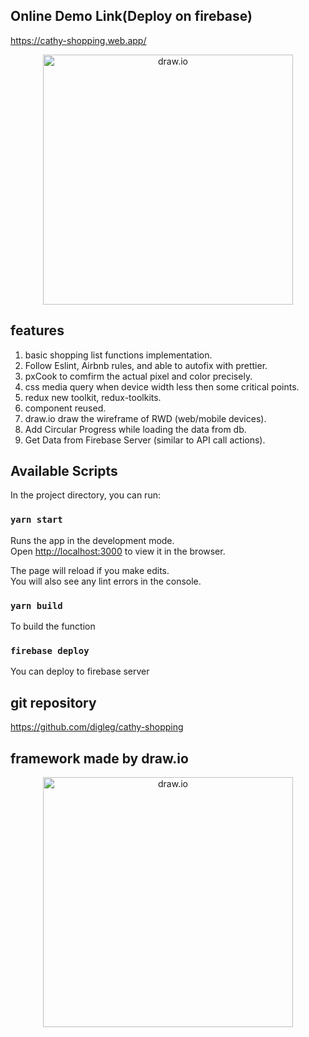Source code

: ## Online Demo Link(Deploy on firebase)

https://cathy-shopping.web.app/

<p align="center">
<img src="https://i.imgur.com/uGGJwHY.png" alt="draw.io" width="400"/>
</p>

## features

1. basic shopping list functions implementation.
2. Follow Eslint, Airbnb rules, and able to autofix with prettier.
3. pxCook to comfirm the actual pixel and color precisely.
4. css media query when device width less then some critical points.
5. redux new toolkit, redux-toolkits.
6. component reused.
7. draw.io draw the wireframe of RWD (web/mobile devices).
8. Add Circular Progress while loading the data from db.
9. Get Data from Firebase Server (similar to API call actions).

## Available Scripts

In the project directory, you can run:

### `yarn start`

Runs the app in the development mode.<br />
Open [http://localhost:3000](http://localhost:3000) to view it in the browser.

The page will reload if you make edits.<br />
You will also see any lint errors in the console.

### `yarn build`

To build the function

### `firebase deploy`

You can deploy to firebase server

## git repository

https://github.com/digleg/cathy-shopping

## framework made by draw.io
<p align="center">
<img src="https://i.imgur.com/cjswFvU.png" alt="draw.io" width="400"/>
</p>


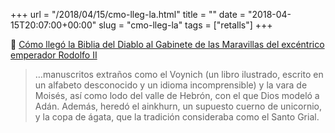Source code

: +++
url = "/2018/04/15/cmo-lleg-la.html"
title = ""
date = "2018-04-15T20:07:00+00:00"
slug = "cmo-lleg-la"
tags = ["retalls"]
+++

📎 [Cómo llegó la Biblia del Diablo al Gabinete de las Maravillas del excéntrico emperador Rodolfo II](http://www.bbc.com/mundo/noticias-39281394)

> …manuscritos extraños como el Voynich (un libro ilustrado, escrito en un alfabeto desconocido y un idioma incomprensible) y la vara de Moisés, así como lodo del valle de Hebrón, con el que Dios modeló a Adán. Además, heredó el ainkhurn, un supuesto cuerno de unicornio, y la copa de ágata, que la tradición consideraba como el Santo Grial.

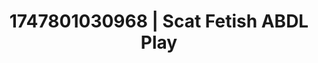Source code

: ---
categories:
- Sensual cosplay
- Delirious pleasure
- Eco-erotica
- Erotic friction
- Dirty mind games
image: /assets/images/1747801030968.jpg
layout: post
seo:
  description: Featured content with artistic ABDL Play, Scat Fetish. HD images available.
  keywords: ABDL Play, Scat Fetish
  og_image: /assets/images/1747801030968.jpg
  schema_type: VisualArtwork
tags:
- '#1747801030968'
- ABDL Play
- Scat Fetish
title: 1747801030968 | Scat Fetish ABDL Play
---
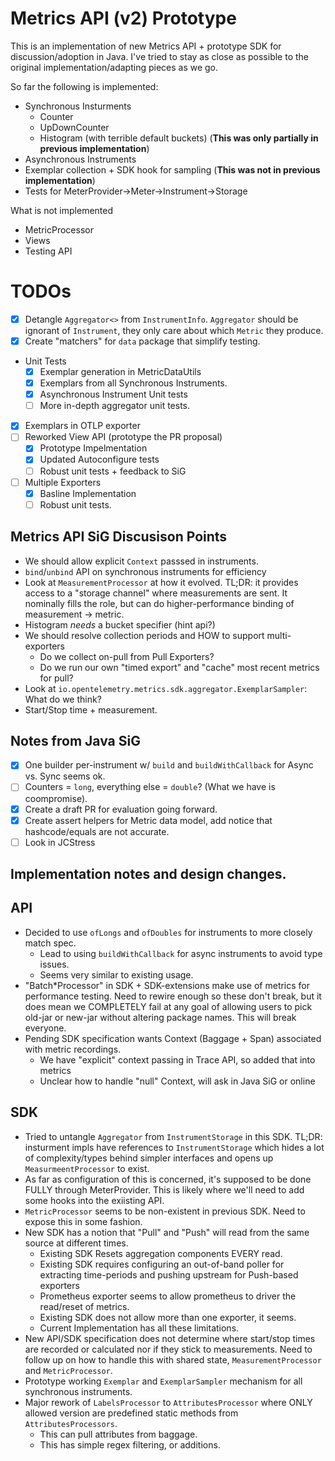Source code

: # Metrics API (v2) Prototype
This is an implementation of new Metrics API + prototype SDK for discussion/adoption in Java.
I've tried to stay as close as possible to the original implementation/adapting pieces as we go.

So far the following is implemented:

- Synchronous Insturments
  - Counter
  - UpDownCounter
  - Histogram (with terrible default buckets) (**This was only partially in previous implementation**)
- Asynchronous Instruments
- Exemplar collection + SDK hook for sampling (**This was not in previous implementation**)
- Tests for MeterProvider->Meter->Instrument->Storage

What is not implemented
- MetricProcessor
- Views
- Testing API

# TODOs

- [X] Detangle `Aggregator<>` from `InstrumentInfo`.   `Aggregator` should be ignorant of `Instrument`, they only
  care about which `Metric` they produce.
- [X] Create "matchers" for `data` package that simplify testing.
- Unit Tests
  - [X] Exemplar generation in MetricDataUtils
  - [X] Exemplars from all Synchronous Instruments.
  - [X] Asynchronous Instrument Unit tests
  - [ ] More in-depth aggregator unit tests.
- [X] Exemplars in OTLP exporter
- [ ] Reworked View API (prototype the PR proposal)
  - [X] Prototype Impelmentation
  - [X] Updated Autoconfigure tests
  - [ ] Robust unit tests + feedback to SiG
- [ ] Multiple Exporters
  - [X] Basline Implementation
  - [ ] Robust unit tests. 

## Metrics API SiG Discusison Points

- We should allow explicit `Context` passsed in instruments.
- `bind`/`unbind` API on synchronous instruments for efficiency
- Look at `MeasurementProcessor` at how it evolved.  TL;DR: it provides access to a "storage channel"
  where measurements are sent. It nominally fills the role, but can do higher-performance binding of
  measurement -> metric.
- Histogram *needs* a bucket specifier (hint api?)
- We should resolve collection periods and HOW to support multi-exporters
  - Do we collect on-pull from Pull Exporters?
  - Do we run our own "timed export" and "cache" most recent metrics for pull?
- Look at `io.opentelemetry.metrics.sdk.aggregator.ExemplarSampler`: What do we think?
- Start/Stop time + measurement.


## Notes from Java SiG

- [X] One builder per-instrument w/ `build` and `buildWithCallback` for Async vs. Sync seems ok.
- [ ] Counters = `long`, everything else = `double`? (What we have is coompromise).
- [X] Create a draft PR for evaluation going forward.
- [X] Create assert helpers for Metric data model, add notice that hashcode/equals are not accurate.
- [ ] Look in JCStress

## Implementation notes and design changes.

## API
- Decided to use `ofLongs` and `ofDoubles` for instruments to more closely match spec.
  - Lead to using `buildWithCallback` for async instruments to avoid type issues.
  - Seems very similar to existing usage.
- "Batch*Processor" in SDK + SDK-extensions make use of metrics for performance testing.
  Need to rewire enough so these don't break, but it does mean we COMPLETELY fail at any goal
  of allowing users to pick old-jar or new-jar without altering package names.  This will break everyone.
- Pending SDK specification wants Context (Baggage + Span) associated with metric recordings.
  - We have "explicit" context passing in Trace API, so added that into metrics
  - Unclear how to handle "null" Context, will ask in Java SiG or online

## SDK
- Tried to untangle `Aggregator` from `InstrumentStorage` in this SDK.  TL;DR: insturment impls have references to
  `InstrumentStorage` which hides a lot of complexity/types behind simpler interfaces and opens up `MeasurmeentProcessor` to
  exist.
- As far as configuration of this is concerned, it's supposed to be done FULLY through MeterProvider. This
  is likely where we'll need to add some hooks into the exiisting API.
- `MetricProcessor` seems to be non-existent in previous SDK.  Need to expose this in some fashion.
- New SDK has a notion that "Pull" and "Push" will read from the same source at different times.
  - Existing SDK Resets aggregation components EVERY read.
  - Existing SDK requires configuring an out-of-band poller for extracting time-periods and pushing upstream for Push-based exporters
  - Prometheus exporter seems to allow prometheus to driver the read/reset of metrics.
  - Existing SDK does not allow more than one exporter, it seems.
  - Current Implementation has all these limitations.
- New API/SDK specification does not determine where start/stop times are recorded or calculated nor if they
  stick to measurements. Need to follow up on how to handle this with shared state, `MeasurementProcessor` and `MetricProcessor`.
- Prototype working `Exemplar` and `ExemplarSampler` mechanism for all synchronous instruments.
- Major rework of `LabelsProcessor` to `AttributesProcessor` where ONLY allowed version are predefined static methods from `AttributesProcessors`.
  - This can pull attributes from baggage.
  - This has simple regex filtering, or additions.
  
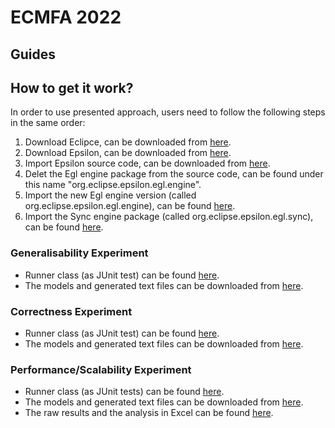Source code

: # ECMFA 2022


## Guides

## How to get it work?
In order to use presented approach, users need to follow the following steps in the same order:
1. Download Eclipce, can be downloaded from [here](https://www.eclipse.org/downloads/).
2. Download Epsilon, can be downloaded from [here](https://www.eclipse.org/epsilon/download/).
3. Import Epsilon source code, can be downloaded from [here](https://www.eclipse.org/epsilon/download/#source-code).
4. Delet the Egl engine package from the source code, can be found under this name "org.eclipse.epsilon.egl.engine".
5. Import the new Egl engine version (called org.eclipse.epsilon.egl.engine), can be found [here](https://drive.google.com/file/d/11cjBCZk2A98cPZXfEjo__vwyF27XPKv3/view?usp=sharing).
6. Import the Sync engine package (called org.eclipse.epsilon.egl.sync), can be found [here](https://drive.google.com/file/d/1oWZl3BhnY1tCRnY-X2bX1HElzPvP5_YW/view?usp=sharing).




### Generalisability Experiment
- Runner class (as JUnit test) can be found [here](https://github.com/soha500/EglSyncNew/blob/master/org.eclipse.epsilon.egl.sync/src/org/eclipse/epsilon/egl/sync/SyncGenerelisabiltyTests.java).
- The models and generated text files can be downloaded from [here](https://drive.google.com/file/d/1Hgi92cQ9tnab9J_0hz5j9IU2zkWjUZKw/view?usp=sharing).

### Correctness Experiment
- Runner class (as JUnit test) can be found [here](https://github.com/soha500/EglSyncNew/blob/master/org.eclipse.epsilon.egl.sync/src/org/eclipse/epsilon/egl/sync/SyncCorrectnessTests.java).
- The models and generated text files can be downloaded from [here](https://drive.google.com/file/d/1rrXCMSwvGpcH_buC9cMcLvmWREOoPdD7/view?usp=sharing).

### Performance/Scalability Experiment 
- Runner class (as JUnit tests) can be found [here](https://github.com/soha500/EglSyncNew/blob/master/org.eclipse.epsilon.egl.sync/src/org/eclipse/epsilon/egl/sync/SyncScalablityTests.java).
- The models and generated text files can be downloaded from [here](https://drive.google.com/file/d/1zWDiOvRI0FLbCsUXWfAQihWVovIU9P7J/view?usp=sharing).
- The raw results and the analysis in Excel can be found [here](https://github.com/soha500/EglSyncNew/blob/master/DataForScalabiltyPerformanceTests.xlsx).
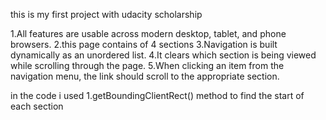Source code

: this is my first project with udacity scholarship

1.All features are usable across modern desktop, tablet, and phone browsers.
2.this page contains of 4 sections
3.Navigation is built dynamically as an unordered list.
4.It clears which section is being viewed while scrolling through the page.
5.When clicking an item from the navigation menu, the link should scroll to the appropriate section.


in the code i used 
1.getBoundingClientRect() method to find the start of  each section 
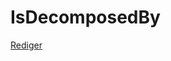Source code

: # IsDecomposedBy

[Rediger](https://github.com/FMDatahub/DataDictionary/tree/main/Properties/Administratively/IsDecomposedBy.md)

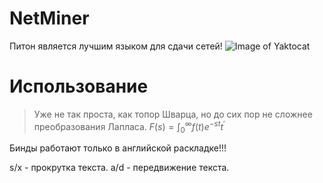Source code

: # NetMiner
Питон является лучшим языком для сдачи сетей!
![Image of Yaktocat](https://sun9-51.userapi.com/impf/X2XbVg2iYHjIETND5h_hvJKWAXCR2bzobzrmfw/wRSkI34lLcs.jpg?size=854x480&quality=96&proxy=1&sign=ea789e48a004d5a228193c1147478944&type=album)

# Использование
> Уже не так проста, как топор Шварца, но до сих пор не сложнее преобразования Лапласа. $F(s) = \int_0^\infty {f(t)e^{-st}t^'}$

Бинды работают только в английской раскладке!!!

s/x - прокрутка текста.
a/d - передвижение текста.
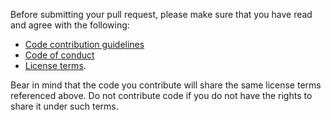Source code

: Before submitting your pull request, please make sure that you have read and agree with the following:
- [Code contribution guidelines](https://github.com/simphony/osp-core/blob/master/CONTRIBUTING.md#code)
- [Code of conduct](https://github.com/simphony/osp-core/blob/master/CODE_OF_CONDUCT.md#contributor-covenant-code-of-conduct)
- [License terms](https://github.com/simphony/osp-core/blob/master/LICENSE.md).

Bear in mind that the code you contribute will share the same license terms referenced above. Do not contribute code if you do not have the rights to share it under such terms.
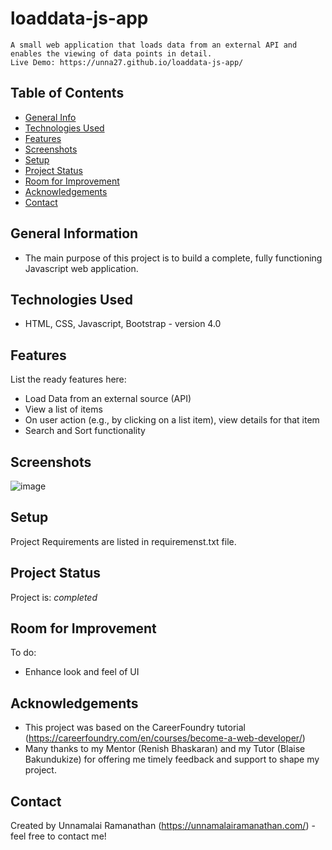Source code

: # loaddata-js-app

    A small web application that loads data from an external API and enables the viewing of data points in detail.
    Live Demo: https://unna27.github.io/loaddata-js-app/

## Table of Contents

- [General Info](#general-information)
- [Technologies Used](#technologies-used)
- [Features](#features)
- [Screenshots](#screenshots)
- [Setup](#setup)
- [Project Status](#project-status)
- [Room for Improvement](#room-for-improvement)
- [Acknowledgements](#acknowledgements)
- [Contact](#contact)

## General Information

- The main purpose of this project is to build a complete, fully functioning Javascript web application.

## Technologies Used

- HTML, CSS, Javascript, Bootstrap - version 4.0

## Features

List the ready features here:

- Load Data from an external source (API)
- View a list of items
- On user action (e.g., by clicking on a list item), view details for that item
- Search and Sort functionality

## Screenshots

![image](https://user-images.githubusercontent.com/58221568/143219103-dff4b14d-66bd-477e-a40c-f5a2376f00df.png)


## Setup

Project Requirements are listed in requiremenst.txt file.

## Project Status

Project is: _completed_

## Room for Improvement

To do:

- Enhance look and feel of UI

## Acknowledgements

- This project was based on the CareerFoundry tutorial (https://careerfoundry.com/en/courses/become-a-web-developer/)
- Many thanks to my Mentor (Renish Bhaskaran) and my Tutor (Blaise Bakundukize) for offering me timely feedback and support to shape my project.

## Contact

Created by Unnamalai Ramanathan (https://unnamalairamanathan.com/) - feel free to contact me!
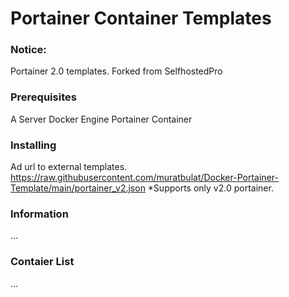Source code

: # **Portainer Container Templates**

### Notice:
Portainer 2.0 templates.
Forked from SelfhostedPro

### Prerequisites
A Server
Docker Engine
Portainer Container

### Installing
Ad url to external templates.
https://raw.githubusercontent.com/muratbulat/Docker-Portainer-Template/main/portainer_v2.json
*Supports only v2.0 portainer.

### Information
...

### Contaier List
...
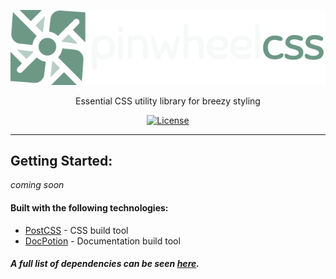 <p align="center">
  <a href="/">
    <picture>
      <source media="(prefers-color-scheme: dark)" srcset="https://raw.githubusercontent.com/bayrock/pinwheelcss/main/src/logo/dark.svg">
      <source media="(prefers-color-scheme: light)" srcset="https://raw.githubusercontent.com/bayrock/pinwheelcss/main/src/logo/light.svg">
      <img alt="Pinwheel CSS" src="https://raw.githubusercontent.com/bayrock/pinwheelcss/main/src/logo/dark.svg">
    </picture>
  </a>
</p>

<p align="center">
  Essential CSS utility library for breezy styling
</p>

<p align="center">
    <a href="https://github.com/bayrock/pinwheelcss/blob/main/LICENSE"><img src="https://img.shields.io/github/license/bayrock/pinwheelcss?color=6D9886&style=flat-square" alt="License"></a>
</p>

------

## Getting Started:
*coming soon*

#### Built with the following technologies:
* [PostCSS](https://postcss.org/) - CSS build tool
* [DocPotion](https://github.com/bayrock/DocPotion) - Documentation build tool
##### A full list of dependencies can be seen [here](https://github.com/bayrock/pinwheelcss/network/dependencies).

<!-- This file was generated by DocPotion -->
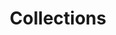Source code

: ---
title: "Collections"
linkTitle: "Collections"
description: "Information related to working with collections such as Lists, Dictionaries and Structures."
---
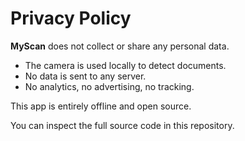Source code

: # Privacy Policy

**MyScan** does not collect or share any personal data.

- The camera is used locally to detect documents.
- No data is sent to any server.
- No analytics, no advertising, no tracking.

This app is entirely offline and open source.

You can inspect the full source code in this repository.
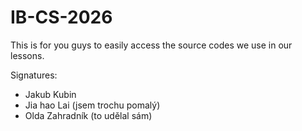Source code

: # IB-CS-2026

This is for you guys to easily access the source codes we use in our lessons.

Signatures:
* Jakub Kubin
* Jia hao Lai (jsem trochu pomalý)
* Olda Zahradník (to udělal sám)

════════════════

* [Task instructions] From the listing above, the lines starting with the one that has "care about which" and running through the one that has "- Do we run" should be copied exactly, ends included.

* [Output for this exercise]
  care about which `Metric` they produce.
- [X] Create "matchers" for `data` package that simplify testing.
- Unit Tests
  - [X] Exemplar generation in MetricDataUtils
  - [X] Exemplars from all Synchronous Instruments.
  - [X] Asynchronous Instrument Unit tests
  - [ ] More in-depth aggregator unit tests.
- [X] Exemplars in OTLP exporter
- [ ] Reworked View API (prototype the PR proposal)
  - [X] Prototype Impelmentation
  - [X] Updated Autoconfigure tests
  - [ ] Robust unit tests + feedback to SiG
- [ ] Multiple Exporters
  - [X] Basline Implementation
  - [ ] Robust unit tests. 

## Metrics API SiG Discusison Points

- We should allow explicit `Context` passsed in instruments.
- `bind`/`unbind` API on synchronous instruments for efficiency
- Look at `MeasurementProcessor` at how it evolved.  TL;DR: it provides access to a "storage channel"
  where measurements are sent. It nominally fills the role, but can do higher-performance binding of
  measurement -> metric.
- Histogram *needs* a bucket specifier (hint api?)
- We should resolve collection periods and HOW to support multi-exporters
  - Do we collect on-pull from Pull Exporters?
  - Do we run our own "timed export" and "cache" most recent metrics for pull?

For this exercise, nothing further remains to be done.